■ EXERCISE INSTRUCTIONS ■
Pictures in the records are to be excluded from an otherwise exact copy.

■ ENTRIES PROVIDED ■
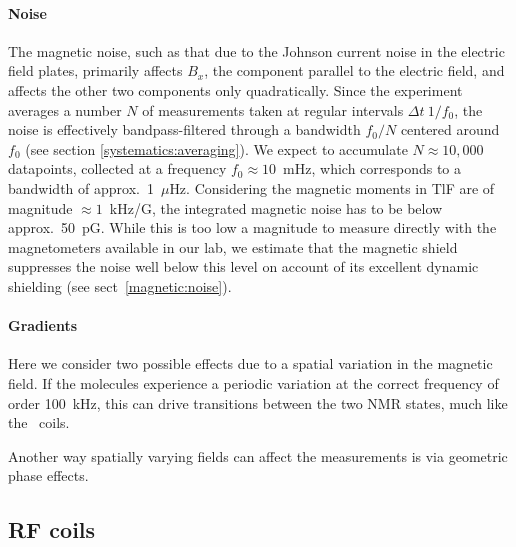 
\paragraph{Noise}

The magnetic noise, such as that due to the Johnson current noise in the
electric field plates, primarily affects $B_x$, the component parallel to the
electric field, and affects the other two components only quadratically. Since
the experiment averages a number $N$ of measurements taken at regular intervals
$\Delta t~1/f_0$, the noise is effectively bandpass-filtered through a bandwidth
$f_0/N$ centered around $f_0$ (see section \ref{systematics:averaging}). We
expect to accumulate $N\approx10,000$ datapoints, collected at a frequency
$f_0\approx10$~mHz, which corresponds to a bandwidth of approx.\ 1~$\mu$Hz.
Considering the magnetic moments in TlF are of magnitude $\approx1$~kHz/G, the
integrated magnetic noise has to be below approx.\ 50~pG. While this is too low
a magnitude to measure directly with the magnetometers available in our lab, we
estimate that the magnetic shield suppresses the noise well below this level on
account of its excellent dynamic shielding (see sect~\ref{magnetic:noise}).

\paragraph{Gradients}

Here we consider two possible effects due to a spatial variation in the magnetic
field. If the molecules experience a periodic variation at the correct frequency
of order 100~kHz, this can drive transitions between the two \gls{NMR} states, much
like the \RF\ coils.

Another way spatially varying fields can affect the measurements is via
geometric phase effects.

\subsection{RF coils}

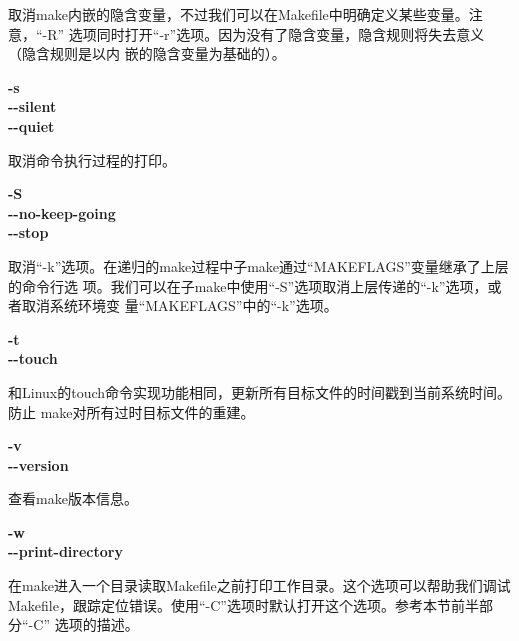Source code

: \begin{dinglist}{47}
取消make内嵌的隐含变量，不过我们可以在Makefile中明确定义某些变量。注意，“-R”
选项同时打开“-r”选项。因为没有了隐含变量，隐含规则将失去意义（隐含规则是以内
嵌的隐含变量为基础的）。

  \item \begin{minipage}[t]{\linewidth}
          \textbf{-s} \\
          \textbf{-{}-silent}\\
            \textbf{-{}-quiet}
        \end{minipage}

取消命令执行过程的打印。

  \item \begin{minipage}[t]{\linewidth}
          \textbf{-S} \\
          \textbf{-{}-no-keep-going}\\
            \textbf{-{}-stop}
        \end{minipage}

取消“-k”选项。在递归的make过程中子make通过“MAKEFLAGS”变量继承了上层的命令行选
项。我们可以在子make中使用“-S”选项取消上层传递的“-k”选项，或者取消系统环境变
量“MAKEFLAGS”中的“-k”选项。

  \item \begin{minipage}[t]{\linewidth}
          \textbf{-t} \\
          \textbf{-{}-touch}
        \end{minipage}

和Linux的touch命令实现功能相同，更新所有目标文件的时间戳到当前系统时间。防止
make对所有过时目标文件的重建。

  \item \begin{minipage}[t]{\linewidth}
          \textbf{-v} \\
          \textbf{-{}-version}
        \end{minipage}

查看make版本信息。

  \item \begin{minipage}[t]{\linewidth}
          \textbf{-w} \\
          \textbf{-{}-print-directory}
        \end{minipage}

在make进入一个目录读取Makefile之前打印工作目录。这个选项可以帮助我们调试
Makefile，跟踪定位错误。使用“-C”选项时默认打开这个选项。参考本节前半部分“-C”
选项的描述。


\end{dinglist}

■ WRITTEN RESPONSE ■
\paragraph{Noise}

The magnetic noise, such as that due to the Johnson current noise in the
electric field plates, primarily affects $B_x$, the component parallel to the
electric field, and affects the other two components only quadratically. Since
the experiment averages a number $N$ of measurements taken at regular intervals
$\Delta t~1/f_0$, the noise is effectively bandpass-filtered through a bandwidth
$f_0/N$ centered around $f_0$ (see section \ref{systematics:averaging}). We
expect to accumulate $N\approx10,000$ datapoints, collected at a frequency
$f_0\approx10$~mHz, which corresponds to a bandwidth of approx.\ 1~$\mu$Hz.
Considering the magnetic moments in TlF are of magnitude $\approx1$~kHz/G, the
integrated magnetic noise has to be below approx.\ 50~pG. While this is too low
a magnitude to measure directly with the magnetometers available in our lab, we
estimate that the magnetic shield suppresses the noise well below this level on
account of its excellent dynamic shielding (see sect~\ref{magnetic:noise}).

\paragraph{Gradients}

Here we consider two possible effects due to a spatial variation in the magnetic
field. If the molecules experience a periodic variation at the correct frequency
of order 100~kHz, this can drive transitions between the two \gls{NMR} states, much
like the \RF\ coils.

Another way spatially varying fields can affect the measurements is via
geometric phase effects.

\subsection{RF coils}

Source code

: \begin{dinglist}{47}
取消make内嵌的隐含变量，不过我们可以在Makefile中明确定义某些变量。注意，“-R”
选项同时打开“-r”选项。因为没有了隐含变量，隐含规则将失去意义（隐含规则是以内
嵌的隐含变量为基础的）。

  \item \begin{minipage}[t]{\linewidth}
          \textbf{-s} \\
          \textbf{-{}-silent}\\
            \textbf{-{}-quiet}
        \end{minipage}

取消命令执行过程的打印。

  \item \begin{minipage}[t]{\linewidth}
          \textbf{-S} \\
          \textbf{-{}-no-keep-going}\\
            \textbf{-{}-stop}
        \end{minipage}

取消“-k”选项。在递归的make过程中子make通过“MAKEFLAGS”变量继承了上层的命令行选
项。我们可以在子make中使用“-S”选项取消上层传递的“-k”选项，或者取消系统环境变
量“MAKEFLAGS”中的“-k”选项。

  \item \begin{minipage}[t]{\linewidth}
          \textbf{-t} \\
          \textbf{-{}-touch}
        \end{minipage}

和Linux的touch命令实现功能相同，更新所有目标文件的时间戳到当前系统时间。防止
make对所有过时目标文件的重建。

  \item \begin{minipage}[t]{\linewidth}
          \textbf{-v} \\
          \textbf{-{}-version}
        \end{minipage}

查看make版本信息。

  \item \begin{minipage}[t]{\linewidth}
          \textbf{-w} \\
          \textbf{-{}-print-directory}
        \end{minipage}

在make进入一个目录读取Makefile之前打印工作目录。这个选项可以帮助我们调试
Makefile，跟踪定位错误。使用“-C”选项时默认打开这个选项。参考本节前半部分“-C”
选项的描述。


\end{dinglist}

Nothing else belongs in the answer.